|Title||Improving the performance of remote sensing models for capturing intra- and inter-annual variations in daily GPP : An analysis using global FLUXNET tower data|
|Author(s)||Verma, M.; Friedl, M.A.; Law, B.E.; Bonal, D.; Kiely, G.; Black, T.A.; Wohlfahrt, G.; Moors, E.J.; Montagnani, L.; Marcolla, B.; Toscano, P.; Varlagin, A.; Roupsard, O.; Cescatti, A.; Arain, M.A.; Odorico, P. D'|
|Source||Agricultural and Forest Meteorology 214-215 (2015). - ISSN 0168-1923 - p. 416 - 429.|
|Department(s)||Alterra - Climate change and adaptive land and water management|
|Publication type||Refereed Article in a scientific journal|
|Keyword(s)||FLUXNET - Gross primary productivity - Lagged effects - Modeling - Remote sensing - Seasonal|
Accurate and reliable estimates of gross primary productivity (GPP) are required for monitoring the global carbon cycle at different spatial and temporal scales.

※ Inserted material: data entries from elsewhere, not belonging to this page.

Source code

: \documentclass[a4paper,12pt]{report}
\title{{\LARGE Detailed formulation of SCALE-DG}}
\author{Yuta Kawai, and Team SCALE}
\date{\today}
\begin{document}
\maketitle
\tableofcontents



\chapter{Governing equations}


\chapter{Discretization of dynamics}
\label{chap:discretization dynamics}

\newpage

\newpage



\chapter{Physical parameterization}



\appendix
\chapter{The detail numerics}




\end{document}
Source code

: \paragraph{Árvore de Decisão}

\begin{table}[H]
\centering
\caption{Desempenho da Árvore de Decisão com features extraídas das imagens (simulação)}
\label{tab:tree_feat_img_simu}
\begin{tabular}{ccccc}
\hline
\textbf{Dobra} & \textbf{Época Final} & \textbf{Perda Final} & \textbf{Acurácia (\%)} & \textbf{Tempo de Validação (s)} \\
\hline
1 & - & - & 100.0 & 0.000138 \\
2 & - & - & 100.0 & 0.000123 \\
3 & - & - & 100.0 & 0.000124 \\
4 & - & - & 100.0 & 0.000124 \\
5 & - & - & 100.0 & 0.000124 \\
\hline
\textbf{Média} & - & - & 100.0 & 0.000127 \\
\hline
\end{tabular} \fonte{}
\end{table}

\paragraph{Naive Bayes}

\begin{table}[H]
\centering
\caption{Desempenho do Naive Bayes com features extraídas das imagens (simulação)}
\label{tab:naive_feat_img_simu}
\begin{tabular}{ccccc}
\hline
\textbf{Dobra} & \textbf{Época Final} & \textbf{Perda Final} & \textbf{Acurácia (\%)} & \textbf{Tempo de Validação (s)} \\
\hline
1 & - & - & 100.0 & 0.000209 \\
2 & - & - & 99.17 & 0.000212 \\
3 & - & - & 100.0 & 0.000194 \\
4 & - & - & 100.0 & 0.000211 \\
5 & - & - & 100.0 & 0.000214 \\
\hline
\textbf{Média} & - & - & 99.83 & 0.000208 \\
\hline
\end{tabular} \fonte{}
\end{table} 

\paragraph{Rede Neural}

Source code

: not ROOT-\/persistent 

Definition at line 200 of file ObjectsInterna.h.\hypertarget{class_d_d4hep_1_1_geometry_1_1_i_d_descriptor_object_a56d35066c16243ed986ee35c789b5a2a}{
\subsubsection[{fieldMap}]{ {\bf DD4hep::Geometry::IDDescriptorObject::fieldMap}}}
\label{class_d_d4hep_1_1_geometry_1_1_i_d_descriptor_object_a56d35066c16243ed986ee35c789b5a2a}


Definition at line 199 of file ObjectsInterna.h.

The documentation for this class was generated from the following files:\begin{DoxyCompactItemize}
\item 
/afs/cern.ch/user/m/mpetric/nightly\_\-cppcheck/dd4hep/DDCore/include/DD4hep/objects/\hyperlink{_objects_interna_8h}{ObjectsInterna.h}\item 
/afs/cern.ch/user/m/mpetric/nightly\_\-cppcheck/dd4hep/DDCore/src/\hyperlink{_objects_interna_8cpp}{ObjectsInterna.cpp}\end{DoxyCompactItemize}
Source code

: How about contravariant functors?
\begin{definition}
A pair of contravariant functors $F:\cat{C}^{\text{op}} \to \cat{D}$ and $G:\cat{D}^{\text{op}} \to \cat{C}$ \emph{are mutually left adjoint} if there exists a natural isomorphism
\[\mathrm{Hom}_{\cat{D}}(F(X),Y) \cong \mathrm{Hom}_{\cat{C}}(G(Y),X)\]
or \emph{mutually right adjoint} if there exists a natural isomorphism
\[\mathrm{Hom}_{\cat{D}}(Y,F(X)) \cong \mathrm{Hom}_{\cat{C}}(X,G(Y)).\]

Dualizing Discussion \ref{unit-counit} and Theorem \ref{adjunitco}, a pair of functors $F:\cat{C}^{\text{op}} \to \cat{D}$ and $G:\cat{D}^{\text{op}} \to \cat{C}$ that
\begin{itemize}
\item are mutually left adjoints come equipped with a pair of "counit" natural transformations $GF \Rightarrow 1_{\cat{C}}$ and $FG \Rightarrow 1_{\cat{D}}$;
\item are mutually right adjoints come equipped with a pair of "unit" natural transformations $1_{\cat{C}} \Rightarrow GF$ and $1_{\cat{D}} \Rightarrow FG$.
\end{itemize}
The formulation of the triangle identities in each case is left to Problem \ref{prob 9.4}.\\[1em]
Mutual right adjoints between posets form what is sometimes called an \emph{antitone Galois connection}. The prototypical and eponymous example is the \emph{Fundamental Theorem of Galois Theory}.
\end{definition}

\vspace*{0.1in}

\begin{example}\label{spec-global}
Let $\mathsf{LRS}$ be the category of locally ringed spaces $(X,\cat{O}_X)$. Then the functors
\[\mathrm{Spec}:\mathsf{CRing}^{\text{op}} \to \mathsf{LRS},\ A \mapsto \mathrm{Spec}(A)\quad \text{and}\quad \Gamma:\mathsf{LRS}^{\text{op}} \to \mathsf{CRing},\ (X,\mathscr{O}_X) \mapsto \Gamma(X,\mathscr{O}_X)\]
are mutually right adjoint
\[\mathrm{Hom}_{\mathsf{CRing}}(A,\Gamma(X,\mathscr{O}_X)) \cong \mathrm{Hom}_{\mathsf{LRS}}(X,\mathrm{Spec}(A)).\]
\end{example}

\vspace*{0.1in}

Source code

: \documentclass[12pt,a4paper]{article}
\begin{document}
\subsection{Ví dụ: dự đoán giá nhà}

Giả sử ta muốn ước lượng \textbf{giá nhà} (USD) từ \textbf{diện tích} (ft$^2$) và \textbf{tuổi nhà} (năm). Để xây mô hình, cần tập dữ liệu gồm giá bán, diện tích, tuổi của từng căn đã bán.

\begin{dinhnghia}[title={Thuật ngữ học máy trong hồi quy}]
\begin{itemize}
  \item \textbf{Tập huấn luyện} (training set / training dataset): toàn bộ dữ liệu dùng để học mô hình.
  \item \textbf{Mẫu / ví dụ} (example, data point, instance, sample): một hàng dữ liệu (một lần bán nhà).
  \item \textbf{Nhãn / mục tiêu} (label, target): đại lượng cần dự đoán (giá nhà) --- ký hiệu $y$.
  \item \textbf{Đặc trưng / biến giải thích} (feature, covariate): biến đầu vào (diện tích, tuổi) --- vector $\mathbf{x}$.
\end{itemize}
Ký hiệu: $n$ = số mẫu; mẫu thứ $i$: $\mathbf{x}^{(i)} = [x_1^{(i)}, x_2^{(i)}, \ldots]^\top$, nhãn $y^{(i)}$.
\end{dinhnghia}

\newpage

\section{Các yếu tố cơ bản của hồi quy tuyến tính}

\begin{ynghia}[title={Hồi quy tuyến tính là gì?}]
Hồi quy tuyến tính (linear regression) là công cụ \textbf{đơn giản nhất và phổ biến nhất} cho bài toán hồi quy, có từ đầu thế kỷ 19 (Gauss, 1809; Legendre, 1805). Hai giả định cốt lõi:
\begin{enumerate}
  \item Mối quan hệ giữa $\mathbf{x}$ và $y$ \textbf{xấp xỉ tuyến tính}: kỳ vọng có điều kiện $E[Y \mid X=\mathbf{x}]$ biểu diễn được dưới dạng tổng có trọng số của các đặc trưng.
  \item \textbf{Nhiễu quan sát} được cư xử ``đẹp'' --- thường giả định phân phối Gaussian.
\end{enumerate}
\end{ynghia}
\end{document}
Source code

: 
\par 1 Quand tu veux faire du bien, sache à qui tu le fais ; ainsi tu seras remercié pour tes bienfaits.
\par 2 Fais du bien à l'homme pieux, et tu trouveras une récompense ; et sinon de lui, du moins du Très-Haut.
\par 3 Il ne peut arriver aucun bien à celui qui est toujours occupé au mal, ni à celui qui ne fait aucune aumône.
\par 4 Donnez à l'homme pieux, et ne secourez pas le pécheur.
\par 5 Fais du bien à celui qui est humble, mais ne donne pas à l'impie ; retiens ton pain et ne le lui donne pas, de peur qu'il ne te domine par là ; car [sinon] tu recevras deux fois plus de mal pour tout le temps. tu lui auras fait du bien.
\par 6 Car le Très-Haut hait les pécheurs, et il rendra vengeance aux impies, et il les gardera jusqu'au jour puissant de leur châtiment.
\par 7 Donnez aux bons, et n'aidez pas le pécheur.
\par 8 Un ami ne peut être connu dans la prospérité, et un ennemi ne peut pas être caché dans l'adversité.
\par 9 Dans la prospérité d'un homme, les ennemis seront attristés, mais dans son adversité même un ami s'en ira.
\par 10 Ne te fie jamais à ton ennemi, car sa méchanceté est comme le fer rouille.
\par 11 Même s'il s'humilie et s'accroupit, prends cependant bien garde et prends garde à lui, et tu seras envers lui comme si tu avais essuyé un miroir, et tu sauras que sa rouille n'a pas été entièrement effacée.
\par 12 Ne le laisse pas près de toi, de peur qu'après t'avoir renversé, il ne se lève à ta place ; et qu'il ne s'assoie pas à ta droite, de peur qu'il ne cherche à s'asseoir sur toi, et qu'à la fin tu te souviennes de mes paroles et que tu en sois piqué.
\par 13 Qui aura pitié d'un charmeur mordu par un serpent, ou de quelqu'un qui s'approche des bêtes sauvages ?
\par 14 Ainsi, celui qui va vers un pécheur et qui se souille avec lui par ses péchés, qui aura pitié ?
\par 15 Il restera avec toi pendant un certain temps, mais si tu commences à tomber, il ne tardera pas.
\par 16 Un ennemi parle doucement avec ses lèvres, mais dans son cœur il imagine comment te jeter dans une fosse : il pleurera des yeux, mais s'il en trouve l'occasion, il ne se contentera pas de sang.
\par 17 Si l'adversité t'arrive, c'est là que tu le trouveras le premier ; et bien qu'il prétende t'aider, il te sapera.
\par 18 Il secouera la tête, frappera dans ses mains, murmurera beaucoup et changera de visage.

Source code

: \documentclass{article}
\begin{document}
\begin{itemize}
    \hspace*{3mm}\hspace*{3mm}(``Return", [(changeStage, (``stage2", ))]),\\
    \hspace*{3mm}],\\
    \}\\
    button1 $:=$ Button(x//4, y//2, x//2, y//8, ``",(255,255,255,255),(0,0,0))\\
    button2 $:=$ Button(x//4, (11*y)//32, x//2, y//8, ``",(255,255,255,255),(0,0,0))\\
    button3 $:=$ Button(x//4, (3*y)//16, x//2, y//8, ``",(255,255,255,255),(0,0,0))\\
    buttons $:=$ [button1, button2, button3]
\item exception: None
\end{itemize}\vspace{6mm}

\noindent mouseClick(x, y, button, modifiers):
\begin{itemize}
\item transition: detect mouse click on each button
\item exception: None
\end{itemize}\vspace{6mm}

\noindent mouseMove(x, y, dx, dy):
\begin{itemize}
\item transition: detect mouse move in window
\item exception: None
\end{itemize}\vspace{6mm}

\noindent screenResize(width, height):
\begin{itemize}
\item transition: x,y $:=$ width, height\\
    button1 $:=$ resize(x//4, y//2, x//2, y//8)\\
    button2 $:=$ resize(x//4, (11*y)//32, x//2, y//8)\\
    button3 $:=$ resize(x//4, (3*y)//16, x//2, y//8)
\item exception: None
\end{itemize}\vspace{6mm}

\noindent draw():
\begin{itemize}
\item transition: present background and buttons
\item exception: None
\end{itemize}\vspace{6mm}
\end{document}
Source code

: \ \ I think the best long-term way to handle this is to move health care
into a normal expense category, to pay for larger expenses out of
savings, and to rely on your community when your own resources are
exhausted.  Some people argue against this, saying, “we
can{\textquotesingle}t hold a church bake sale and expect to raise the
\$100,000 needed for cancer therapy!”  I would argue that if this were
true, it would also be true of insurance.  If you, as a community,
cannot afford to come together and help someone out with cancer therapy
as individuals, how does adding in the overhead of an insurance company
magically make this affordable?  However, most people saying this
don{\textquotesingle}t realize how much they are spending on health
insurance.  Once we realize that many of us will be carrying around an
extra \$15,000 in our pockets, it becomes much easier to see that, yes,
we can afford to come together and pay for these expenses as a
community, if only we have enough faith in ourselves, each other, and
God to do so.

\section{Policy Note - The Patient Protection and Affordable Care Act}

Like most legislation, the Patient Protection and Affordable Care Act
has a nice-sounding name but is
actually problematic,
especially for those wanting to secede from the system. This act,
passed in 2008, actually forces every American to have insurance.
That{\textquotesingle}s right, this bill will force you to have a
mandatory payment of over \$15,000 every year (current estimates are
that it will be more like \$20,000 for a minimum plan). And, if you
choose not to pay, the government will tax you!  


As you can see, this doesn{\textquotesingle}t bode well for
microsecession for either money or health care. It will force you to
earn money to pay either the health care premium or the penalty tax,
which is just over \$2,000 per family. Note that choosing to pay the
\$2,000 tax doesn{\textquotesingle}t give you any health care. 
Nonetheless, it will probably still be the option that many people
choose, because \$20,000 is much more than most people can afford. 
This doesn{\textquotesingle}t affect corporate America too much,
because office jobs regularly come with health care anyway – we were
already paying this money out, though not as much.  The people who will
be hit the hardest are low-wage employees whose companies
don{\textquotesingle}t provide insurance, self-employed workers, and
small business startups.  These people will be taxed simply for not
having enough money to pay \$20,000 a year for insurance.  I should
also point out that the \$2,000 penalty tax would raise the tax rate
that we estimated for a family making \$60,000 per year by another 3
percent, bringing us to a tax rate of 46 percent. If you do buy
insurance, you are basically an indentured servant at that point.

Because GPP displays high spatial and temporal variation, remote sensing plays a major role in producing gridded estimates of GPP across spatiotemporal scales. In this context, understanding the strengths and weaknesses of remote sensing-based models of GPP and improving their performance is a key contemporary scientific activity. We used measurements from 157 research sites (~470 site-years) in the FLUXNET "La Thuile" data and compared the skills of 11 different remote sensing models in capturing intra- and inter-annual variations in daily GPP in seven different biomes. Results show that the models were able to capture significant intra-annual variation in GPP (Index of Agreement. = 0.4-0.80) in all biomes. However, the models' ability to track inter-annual variation in daily GPP was significantly weaker (IoA.